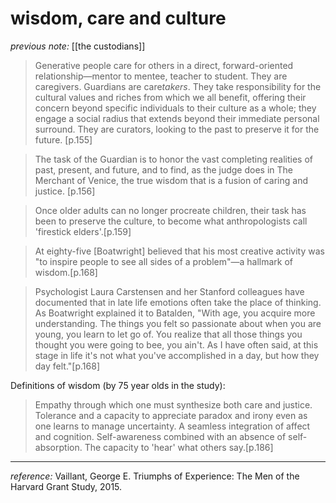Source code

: # wisdom, care and culture

_previous note:_ [[the custodians]]

> Generative people care for others in a direct, forward-oriented relationship—mentor to mentee, teacher to student. They are caregivers. Guardians are care*takers*. They take responsibility for the cultural values and riches from which we all benefit, offering their concern beyond specific individuals to their culture as a whole; they engage a social radius that extends beyond their immediate personal surround. They are curators, looking to the past to preserve it for the future. [p.155] 

> The task of the Guardian is to honor the vast completing realities of past, present, and future, and to find, as the judge does in The Merchant of Venice, the true wisdom that is a fusion of caring and justice. [p.156]

> Once older adults can no longer procreate children, their task has been to preserve the culture, to become what anthropologists call 'firestick elders'.[p.159]

> At eighty-five [Boatwright] believed that his most creative activity was "to inspire people to see all sides of a problem"—a hallmark of wisdom.[p.168]

> Psychologist Laura Carstensen and her Stanford colleagues have documented that in late life emotions often take the place of thinking. As Boatwright explained it to Batalden, "With age, you acquire more understanding. The things you felt so passionate about when you are young, you learn to let go of. You realize that all those things you thought you were going to bee, you ain't. As I have often said, at this stage in life it's not what you've accomplished in a day, but how they day felt."[p.168]

Definitions of wisdom (by 75 year olds in the study):

> Empathy through which one must synthesize both care and justice.
> Tolerance and a capacity to appreciate paradox and irony even as one learns to manage uncertainty.
> A seamless integration of affect and cognition.
> Self-awareness combined with an absence of self-absorption.
> The capacity to 'hear' what others say.[p.186]

---

_reference:_ Vaillant, George E. Triumphs of Experience: The Men of the Harvard Grant Study, 2015.
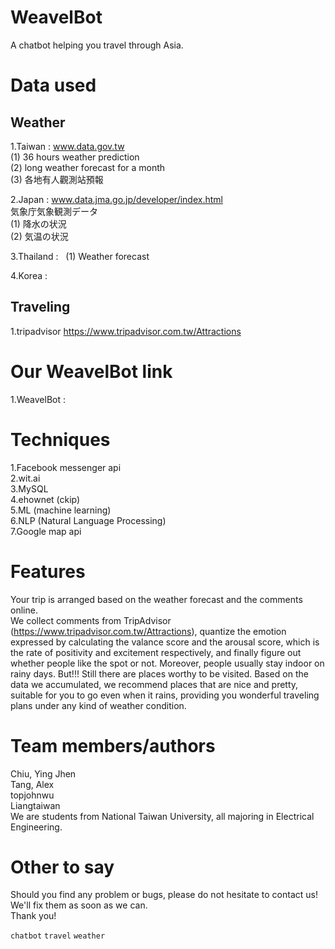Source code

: # WeavelBot
A chatbot helping you travel through Asia.

# Data used
## Weather
1.Taiwan : www.data.gov.tw    
(1) 36 hours weather prediction   
(2) long weather forecast for a month    
(3) 各地有人觀測站預報   

2.Japan : www.data.jma.go.jp/developer/index.html   
気象庁気象観測データ  
(1) 降水の状況  
(2) 気温の状況  

3.Thailand :  
(1) Weather forecast

4.Korea :  

## Traveling
1.tripadvisor  https://www.tripadvisor.com.tw/Attractions

# Our WeavelBot link
1.WeavelBot : 

# Techniques
1.Facebook messenger api   
2.wit.ai   
3.MySQL   
4.ehownet (ckip)   
5.ML (machine learning)   
6.NLP (Natural Language Processing)   
7.Google map api   

# Features
Your trip is arranged based on the weather forecast and the comments online.   
We collect comments from TripAdvisor (https://www.tripadvisor.com.tw/Attractions), quantize the emotion expressed by calculating the valance score and the arousal score, which is the rate of positivity and excitement respectively, and finally figure out whether people like the spot or not.
Moreover, people usually stay indoor on rainy days. But!!! Still there are places worthy to be visited. Based on the data we accumulated, we recommend places that are nice and pretty, suitable for you to go even when it rains, providing you wonderful traveling plans under any kind of weather condition.   

# Team members/authors 
  Chiu, Ying Jhen  
  Tang, Alex  
  topjohnwu  
  Liangtaiwan   
We are students from National Taiwan University, all majoring in Electrical Engineering. 

# Other to say
Should you find any problem or bugs, please do not hesitate to contact us!
We'll fix them as soon as we can.   
Thank you!   

`chatbot` `travel` `weather`   

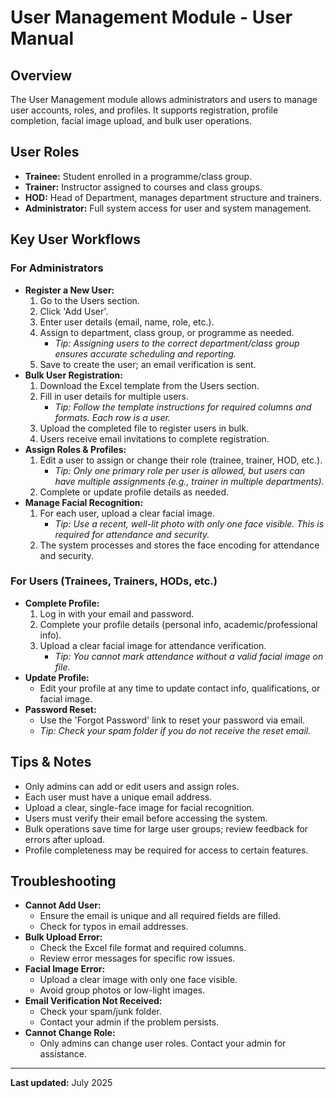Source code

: # User Management Module - User Manual

## Overview
The User Management module allows administrators and users to manage user accounts, roles, and profiles. It supports registration, profile completion, facial image upload, and bulk user operations.

## User Roles
- **Trainee:** Student enrolled in a programme/class group.
- **Trainer:** Instructor assigned to courses and class groups.
- **HOD:** Head of Department, manages department structure and trainers.
- **Administrator:** Full system access for user and system management.

## Key User Workflows

### For Administrators
- **Register a New User:**
  1. Go to the Users section.
  2. Click 'Add User'.
  3. Enter user details (email, name, role, etc.).
  4. Assign to department, class group, or programme as needed.
     - *Tip: Assigning users to the correct department/class group ensures accurate scheduling and reporting.*
  5. Save to create the user; an email verification is sent.
- **Bulk User Registration:**
  1. Download the Excel template from the Users section.
  2. Fill in user details for multiple users.
     - *Tip: Follow the template instructions for required columns and formats. Each row is a user.*
  3. Upload the completed file to register users in bulk.
  4. Users receive email invitations to complete registration.
- **Assign Roles & Profiles:**
  1. Edit a user to assign or change their role (trainee, trainer, HOD, etc.).
     - *Tip: Only one primary role per user is allowed, but users can have multiple assignments (e.g., trainer in multiple departments).* 
  2. Complete or update profile details as needed.
- **Manage Facial Recognition:**
  1. For each user, upload a clear facial image.
     - *Tip: Use a recent, well-lit photo with only one face visible. This is required for attendance and security.*
  2. The system processes and stores the face encoding for attendance and security.

### For Users (Trainees, Trainers, HODs, etc.)
- **Complete Profile:**
  1. Log in with your email and password.
  2. Complete your profile details (personal info, academic/professional info).
  3. Upload a clear facial image for attendance verification.
     - *Tip: You cannot mark attendance without a valid facial image on file.*
- **Update Profile:**
  - Edit your profile at any time to update contact info, qualifications, or facial image.
- **Password Reset:**
  - Use the 'Forgot Password' link to reset your password via email.
  - *Tip: Check your spam folder if you do not receive the reset email.*

## Tips & Notes
- Only admins can add or edit users and assign roles.
- Each user must have a unique email address.
- Upload a clear, single-face image for facial recognition.
- Users must verify their email before accessing the system.
- Bulk operations save time for large user groups; review feedback for errors after upload.
- Profile completeness may be required for access to certain features.

## Troubleshooting
- **Cannot Add User:**
  - Ensure the email is unique and all required fields are filled.
  - Check for typos in email addresses.
- **Bulk Upload Error:**
  - Check the Excel file format and required columns.
  - Review error messages for specific row issues.
- **Facial Image Error:**
  - Upload a clear image with only one face visible.
  - Avoid group photos or low-light images.
- **Email Verification Not Received:**
  - Check your spam/junk folder.
  - Contact your admin if the problem persists.
- **Cannot Change Role:**
  - Only admins can change user roles. Contact your admin for assistance.

---
**Last updated:** July 2025

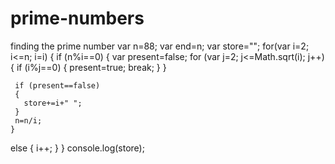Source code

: # prime-numbers
finding the prime number
var n=88;
var end=n;
var store="";
for(var i=2; i<=n; i=i)
  {
if (n%i==0)
    { 
      var present=false;
      for (var j=2; j<=Math.sqrt(i); j++)
        {
          if (i%j==0)
          {
            present=true;
            break;
          }
        }
      
     if (present==false)
     {
       store+=i+" ";
     }
     n=n/i;
    }
else 
{
  i++;
}
  }
console.log(store);
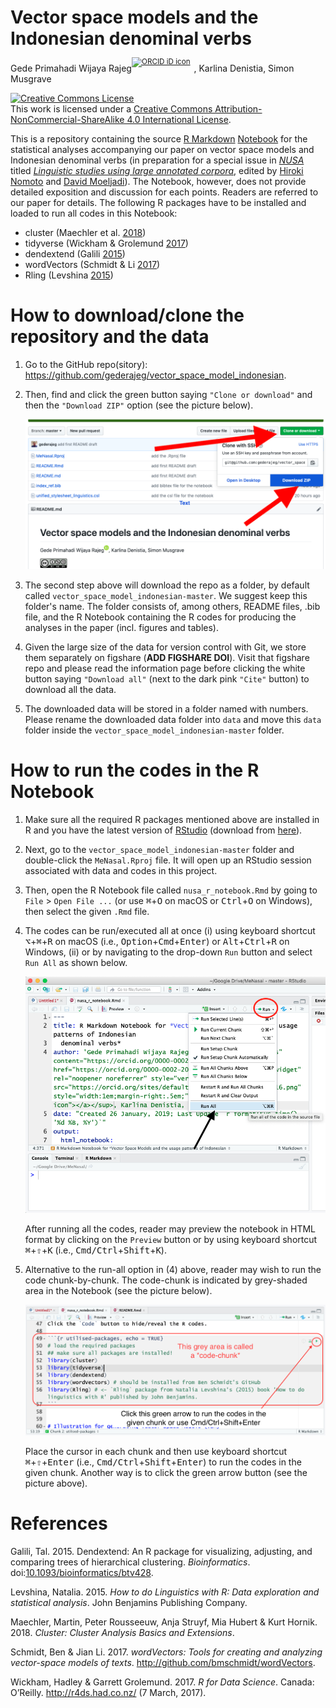 Vector space models and the Indonesian denominal verbs
================
Gede Primahadi Wijaya Rajeg<sup><a itemprop="sameAs" content="https://orcid.org/0000-0002-2047-8621" href="https://orcid.org/0000-0002-2047-8621" target="orcid.widget" rel="noopener noreferrer" style="vertical-align:top;"><img src="https://orcid.org/sites/default/files/images/orcid_16x16.png" style="width:1em;margin-right:.5em;" alt="ORCID iD icon"></a></sup>, Karlina Denistia, Simon Musgrave

<!-- README.md is generated from README.Rmd. Please edit that file -->
<a rel="license" href="http://creativecommons.org/licenses/by-nc-sa/4.0/"><img alt="Creative Commons License" style="border-width:0" src="https://i.creativecommons.org/l/by-nc-sa/4.0/88x31.png" /></a><br />This work is licensed under a <a rel="license" href="http://creativecommons.org/licenses/by-nc-sa/4.0/">Creative Commons Attribution-NonCommercial-ShareAlike 4.0 International License</a>.

This is a repository containing the source [R Markdown](http://rmarkdown.rstudio.com) [Notebook](https://bookdown.org/yihui/rmarkdown/notebook.html) for the statistical analyses accompanying our paper on vector space models and Indonesian denominal verbs (in preparation for a special issue in [*NUSA*](http://www.aa.tufs.ac.jp/en/publications/nusa) titled [*Linguistic studies using large annotated corpora*](https://malindo.aa-ken.jp/call67.html), edited by [Hiroki Nomoto](http://www.tufs.ac.jp/ts/personal/nomoto/) and [David Moeljadi](http://compling.hss.ntu.edu.sg/who/david/)). The Notebook, however, does not provide detailed exposition and discussion for each points. Readers are referred to our paper for details. The following R packages have to be installed and loaded to run all codes in this Notebook:

-   cluster (Maechler et al. [2018](#ref-maechler_cluster_2018))
-   tidyverse (Wickham & Grolemund [2017](#ref-wickham_r_2017))
-   dendextend (Galili [2015](#ref-galili_dendextend_2015))
-   wordVectors (Schmidt & Li [2017](#ref-schmidt_wordvectors_2017))
-   Rling (Levshina [2015](#ref-levshina_how_2015))

How to download/clone the repository and the data
=================================================

1.  Go to the GitHub repo(sitory): <https://github.com/gederajeg/vector_space_model_indonesian>.

2.  Then, find and click the green button saying `"Clone or download"` and then the `"Download ZIP"` option (see the picture below).

    ![Downloading the repository from GitHub](gh_tuts_1_clone.png)

3.  The second step above will download the repo as a folder, by default called `vector_space_model_indonesian-master`. We suggest keep this folder's name. The folder consists of, among others, README files, .bib file, and the R Notebook containing the R codes for producing the analyses in the paper (incl. figures and tables).

4.  Given the large size of the data for version control with Git, we store them separately on figshare (**ADD FIGSHARE DOI**). Visit that figshare repo and please read the information page before clicking the white button saying `"Download all"` (next to the dark pink `"Cite"` button) to download all the data.

5.  The downloaded data will be stored in a folder named with numbers. Please rename the downloaded data folder into `data` and move this `data` folder inside the `vector_space_model_indonesian-master` folder.

How to run the codes in the R Notebook
======================================

1.  Make sure all the required R packages mentioned above are installed in R and you have the latest version of [RStudio](https://www.rstudio.com) (download from [here](https://www.rstudio.com/products/rstudio/download/)).

2.  Next, go to the `vector_space_model_indonesian-master` folder and double-click the `MeNasal.Rproj` file. It will open up an RStudio session associated with data and codes in this project.

3.  Then, open the R Notebook file called `nusa_r_notebook.Rmd` by going to `File` &gt; `Open File ...` (or use <kbd>⌘</kbd>+<kbd>O</kbd> on macOS or <kbd>Ctrl</kbd>+<kbd>O</kbd> on Windows), then select the given `.Rmd` file.

4.  The codes can be run/executed all at once (i) using keyboard shortcut <kbd>⌥</kbd>+<kbd>⌘</kbd>+<kbd>R</kbd> on macOS (i.e., <kbd>Option</kbd>+<kbd>Cmd</kbd>+<kbd>Enter</kbd>) or <kbd>Alt</kbd>+<kbd>Ctrl</kbd>+<kbd>R</kbd> on Windows, (ii) or by navigating to the drop-down `Run` button and select `Run All` as shown below.

    ![Running the notebook](gh_tuts_2_run_notebook.png)

    After running all the codes, reader may preview the notebook in HTML format by clicking on the `Preview` button or by using keyboard shortcut <kbd>⌘</kbd>+<kbd>⇧</kbd>+<kbd>K</kbd> (i.e., <kbd>Cmd/Ctrl</kbd>+<kbd>Shift</kbd>+<kbd>K</kbd>).

5.  Alternative to the run-all option in (4) above, reader may wish to run the code chunk-by-chunk. The code-chunk is indicated by grey-shaded area in the Notebook (see the picture below).

    ![Running the code chunk](gh_tuts_3_run_nbook_chunk.png)

    Place the cursor in each chunk and then use keyboard shortcut <kbd>⌘</kbd>+<kbd>⇧</kbd>+<kbd>Enter</kbd> (i.e., <kbd>Cmd/Ctrl</kbd>+<kbd>Shift</kbd>+<kbd>Enter</kbd>) to run the codes in the given chunk. Another way is to click the green arrow button (see the picture above).

References
==========

Galili, Tal. 2015. Dendextend: An R package for visualizing, adjusting, and comparing trees of hierarchical clustering. *Bioinformatics*. doi:[10.1093/bioinformatics/btv428](https://doi.org/10.1093/bioinformatics/btv428).

Levshina, Natalia. 2015. *How to do Linguistics with R: Data exploration and statistical analysis*. John Benjamins Publishing Company.

Maechler, Martin, Peter Rousseeuw, Anja Struyf, Mia Hubert & Kurt Hornik. 2018. *Cluster: Cluster Analysis Basics and Extensions*.

Schmidt, Ben & Jian Li. 2017. *wordVectors: Tools for creating and analyzing vector-space models of texts*. <http://github.com/bmschmidt/wordVectors>.

Wickham, Hadley & Garrett Grolemund. 2017. *R for Data Science*. Canada: O’Reilly. <http://r4ds.had.co.nz/> (7 March, 2017).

------------------------

**Problem requirements**
From the first line through the line with "Psychologist Laura Carstensen", output those lines of the entries above exactly, and nothing else, with the pictures left out.

**Solution to this problem**
Source code

: # wisdom, care and culture

_previous note:_ [[the custodians]]

> Generative people care for others in a direct, forward-oriented relationship—mentor to mentee, teacher to student. They are caregivers. Guardians are care*takers*. They take responsibility for the cultural values and riches from which we all benefit, offering their concern beyond specific individuals to their culture as a whole; they engage a social radius that extends beyond their immediate personal surround. They are curators, looking to the past to preserve it for the future. [p.155] 

> The task of the Guardian is to honor the vast completing realities of past, present, and future, and to find, as the judge does in The Merchant of Venice, the true wisdom that is a fusion of caring and justice. [p.156]

> Once older adults can no longer procreate children, their task has been to preserve the culture, to become what anthropologists call 'firestick elders'.[p.159]

> At eighty-five [Boatwright] believed that his most creative activity was "to inspire people to see all sides of a problem"—a hallmark of wisdom.[p.168]

> Psychologist Laura Carstensen and her Stanford colleagues have documented that in late life emotions often take the place of thinking. As Boatwright explained it to Batalden, "With age, you acquire more understanding. The things you felt so passionate about when you are young, you learn to let go of. You realize that all those things you thought you were going to bee, you ain't. As I have often said, at this stage in life it's not what you've accomplished in a day, but how they day felt."[p.168]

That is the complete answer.